There wasn’t a lot of talk in the paper about how the question should be constructed, because at this point where there are these big language patterns, it’s very important that it’s done in a way that gets the most optimal answer.

What’s more, the researchers found that initially weak ChatGPT responses became more accurate if the initial question was sent again a week or two later.

This shows that artificial intelligence is rapidly getting smarter over time, Johnson says.

“I think it’s probably improved even more since we’ve done our research,” Johnson said.

“I think at this point doctors can consider using it, but only in conjunction with other known resources. I certainly wouldn’t take any recommendation as gospel, even for the long term,” he said

Accuracy also increased if a different version of the AI ​​was introduced to review the first answer.

“One instance generated the response to the query, and the other instance became a kind of AI evaluator that looked at the content and asked, ‘Is this actually correct?’ Waldren said.

It was interesting to use the two AIs in tandem to see if that helped solve some of the inaccurate answers.

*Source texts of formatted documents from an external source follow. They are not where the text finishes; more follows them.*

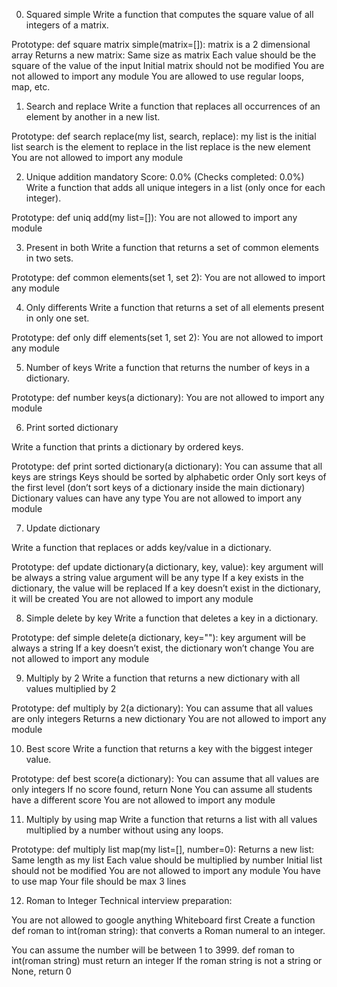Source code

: 0. Squared simple
Write a function that computes the square value of all integers of a matrix.

Prototype: def square matrix simple(matrix=[]):
matrix is a 2 dimensional array
Returns a new matrix:
Same size as matrix
Each value should be the square of the value of the input
Initial matrix should not be modified
You are not allowed to import any module
You are allowed to use regular loops, map, etc.

1. Search and replace
Write a function that replaces all occurrences of an element by another in a new list.

Prototype: def search replace(my list, search, replace):
my list is the initial list
search is the element to replace in the list
replace is the new element
You are not allowed to import any module

2. Unique addition
mandatory
Score: 0.0% (Checks completed: 0.0%)
Write a function that adds all unique integers in a list (only once for each integer).

Prototype: def uniq add(my list=[]):
You are not allowed to import any module

3. Present in both
Write a function that returns a set of common elements in two sets.

Prototype: def common elements(set 1, set 2):
You are not allowed to import any module

4. Only differents
Write a function that returns a set of all elements present in only one set.

Prototype: def only diff elements(set 1, set 2):
You are not allowed to import any module

5. Number of keys
Write a function that returns the number of keys in a dictionary.

Prototype: def number keys(a dictionary):
You are not allowed to import any module

6. Print sorted dictionary

Write a function that prints a dictionary by ordered keys.

Prototype: def print sorted dictionary(a dictionary):
You can assume that all keys are strings
Keys should be sorted by alphabetic order
Only sort keys of the first level (don’t sort keys of a dictionary inside the main dictionary)
Dictionary values can have any type
You are not allowed to import any module

7. Update dictionary

Write a function that replaces or adds key/value in a dictionary.

Prototype: def update dictionary(a dictionary, key, value):
key argument will be always a string
value argument will be any type
If a key exists in the dictionary, the value will be replaced
If a key doesn’t exist in the dictionary, it will be created
You are not allowed to import any module

8. Simple delete by key
Write a function that deletes a key in a dictionary.

Prototype: def simple delete(a dictionary, key=""):
key argument will be always a string
If a key doesn’t exist, the dictionary won’t change
You are not allowed to import any module

9. Multiply by 2
Write a function that returns a new dictionary with all values multiplied by 2

Prototype: def multiply by 2(a dictionary):
You can assume that all values are only integers
Returns a new dictionary
You are not allowed to import any module

10. Best score
Write a function that returns a key with the biggest integer value.

Prototype: def best score(a dictionary):
You can assume that all values are only integers
If no score found, return None
You can assume all students have a different score
You are not allowed to import any module

11. Multiply by using map
Write a function that returns a list with all values multiplied by a number without using any loops.

Prototype: def multiply list map(my list=[], number=0):
Returns a new list:
Same length as my list
Each value should be multiplied by number
Initial list should not be modified
You are not allowed to import any module
You have to use map
Your file should be max 3 lines

12. Roman to Integer
Technical interview preparation:

You are not allowed to google anything
Whiteboard first
Create a function def roman to int(roman string): that converts a Roman numeral to an integer.

You can assume the number will be between 1 to 3999.
def roman to int(roman string) must return an integer
If the roman string is not a string or None, return 0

The researchers expect that accuracy will improve further if AI chatbots are developed specifically for medical use.

“We can imagine a future where these chatbots are trained on very reliable medical information and can achieve that reliability,” Johnson says. “But I think we’re still a long way from that at this point.”

The two researchers believe that while it is unlikely that AI will completely replace doctors, it could instead become another useful tool for doctors and patients.

Doctors could ask the AI ​​for more information about a complex diagnosis, while patients could use the app as a “health coach,” Johnson said.

“We can certainly imagine a future where someone has a cold or something and a chatbot can enter vital signs and symptoms and so on and give advice. “Okay, do you need to see a doctor about something?”. Or maybe just a virus? And you can pay attention to these five things, and if they happen, go to the doctor. But if not, you’ll probably be fine,” Johnson said.

There is some concern that cost-cutting health systems may try to use AI as a primary resource, asking patients to turn to an intelligent program for advice before making an appointment with a doctor, Waldren says.

“The point is not that doctors will be replaced. But the tasks performed by doctors will change. It will change what it means to be a doctor,” Waldren says of AI

“I think patients will feel financial pressure to try to move these tasks away from the most expensive implementations, and the doctor can be quite expensive.”

As such, he predicted, more patients are likely to be pushed to the AI ​​nurse chat line.

“It could be a good thing because access to health care would be expanded,” Waldren says. “But it can also be bad if we don’t continue to maintain continuity and coordination of care,” the researcher concluded.